> What needs to be done: All entries need to be written out verbatim, with pictures omitted.

> Record excerpts:
==============================
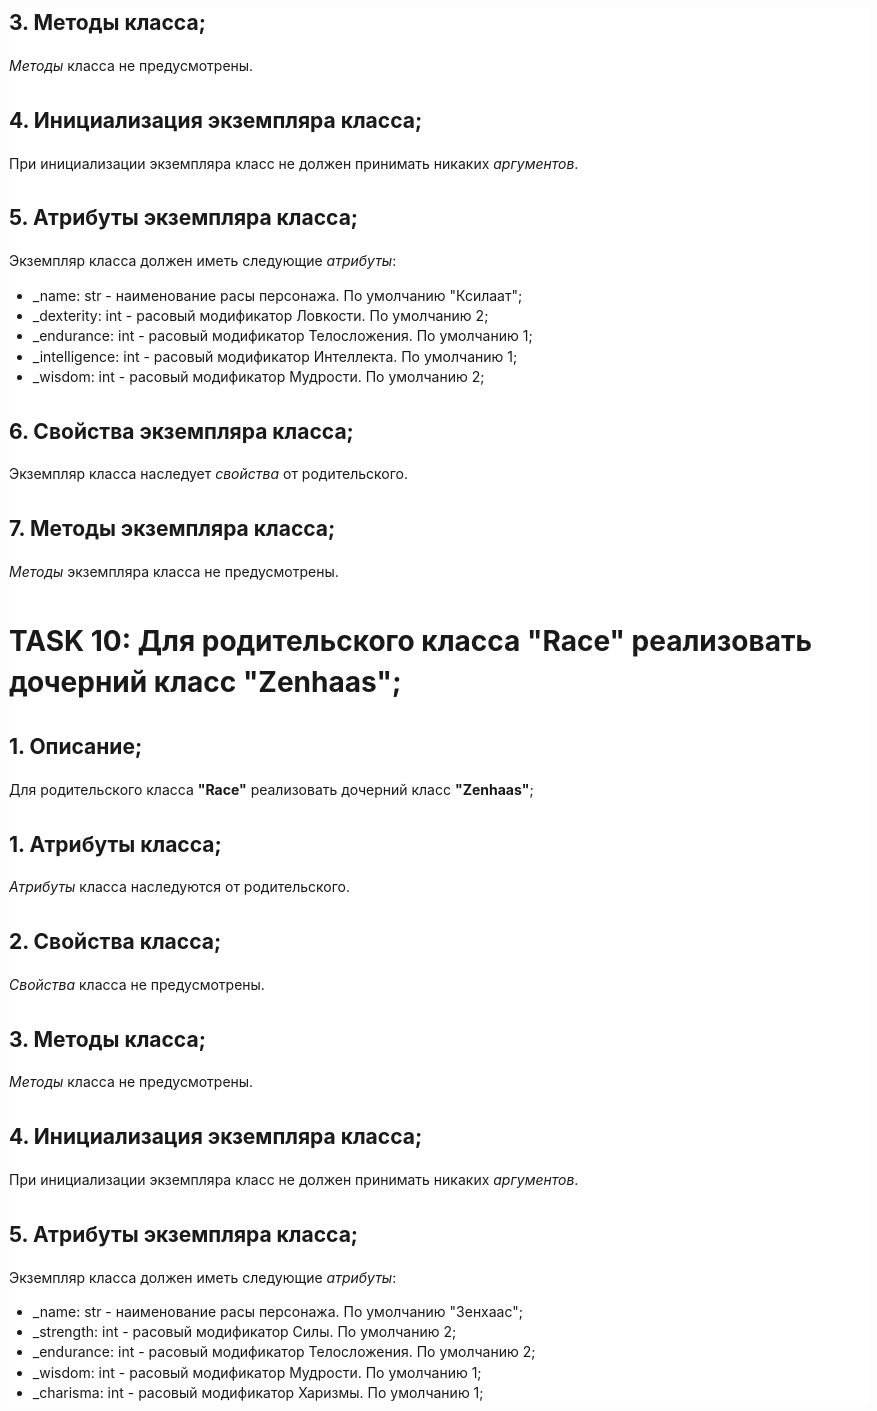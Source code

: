 ## 3. Методы класса;
*Методы* класса не предусмотрены.

## 4. Инициализация экземпляра класса;
При инициализации экземпляра класс не должен принимать никаких *аргументов*.

## 5. Атрибуты экземпляра класса;
Экземпляр класса должен иметь следующие *атрибуты*:
* _name: str - наименование расы персонажа. По умолчанию "Ксилаат";
* _dexterity: int - расовый модификатор Ловкости. По умолчанию 2;
* _endurance: int - расовый модификатор Телосложения. По умолчанию 1;
* _intelligence: int - расовый модификатор Интеллекта. По умолчанию 1;
* _wisdom: int - расовый модификатор Мудрости. По умолчанию 2;

## 6. Свойства экземпляра класса;
Экземпляр класса наследует *свойства* от родительского.

## 7. Методы экземпляра класса;
*Методы* экземпляра класса не предусмотрены.


# TASK 10: Для родительского класса **"Race"** реализовать дочерний класс **"Zenhaas"**;
## 1. Описание;
Для родительского класса **"Race"** реализовать дочерний класс **"Zenhaas"**;

## 1. Атрибуты класса;
*Атрибуты* класса наследуются от родительского.

## 2. Свойства класса;
*Свойства* класса не предусмотрены.

## 3. Методы класса;
*Методы* класса не предусмотрены.

## 4. Инициализация экземпляра класса;
При инициализации экземпляра класс не должен принимать никаких *аргументов*.

## 5. Атрибуты экземпляра класса;
Экземпляр класса должен иметь следующие *атрибуты*:
* _name: str - наименование расы персонажа. По умолчанию "Зенхаас";
* _strength: int - расовый модификатор Силы. По умолчанию 2;
* _endurance: int - расовый модификатор Телосложения. По умолчанию 2;
* _wisdom: int - расовый модификатор Мудрости. По умолчанию 1;
* _charisma: int - расовый модификатор Харизмы. По умолчанию 1;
==============================
> Answer below:
Source code

: ## 3. Методы класса;
*Методы* класса не предусмотрены.

## 4. Инициализация экземпляра класса;
При инициализации экземпляра класс не должен принимать никаких *аргументов*.

## 5. Атрибуты экземпляра класса;
Экземпляр класса должен иметь следующие *атрибуты*:
* _name: str - наименование расы персонажа. По умолчанию "Ксилаат";
* _dexterity: int - расовый модификатор Ловкости. По умолчанию 2;
* _endurance: int - расовый модификатор Телосложения. По умолчанию 1;
* _intelligence: int - расовый модификатор Интеллекта. По умолчанию 1;
* _wisdom: int - расовый модификатор Мудрости. По умолчанию 2;

## 6. Свойства экземпляра класса;
Экземпляр класса наследует *свойства* от родительского.

## 7. Методы экземпляра класса;
*Методы* экземпляра класса не предусмотрены.


# TASK 10: Для родительского класса **"Race"** реализовать дочерний класс **"Zenhaas"**;
## 1. Описание;
Для родительского класса **"Race"** реализовать дочерний класс **"Zenhaas"**;

## 1. Атрибуты класса;
*Атрибуты* класса наследуются от родительского.

## 2. Свойства класса;
*Свойства* класса не предусмотрены.

## 3. Методы класса;
*Методы* класса не предусмотрены.

## 4. Инициализация экземпляра класса;
При инициализации экземпляра класс не должен принимать никаких *аргументов*.

## 5. Атрибуты экземпляра класса;
Экземпляр класса должен иметь следующие *атрибуты*:
* _name: str - наименование расы персонажа. По умолчанию "Зенхаас";
* _strength: int - расовый модификатор Силы. По умолчанию 2;
* _endurance: int - расовый модификатор Телосложения. По умолчанию 2;
* _wisdom: int - расовый модификатор Мудрости. По умолчанию 1;
* _charisma: int - расовый модификатор Харизмы. По умолчанию 1;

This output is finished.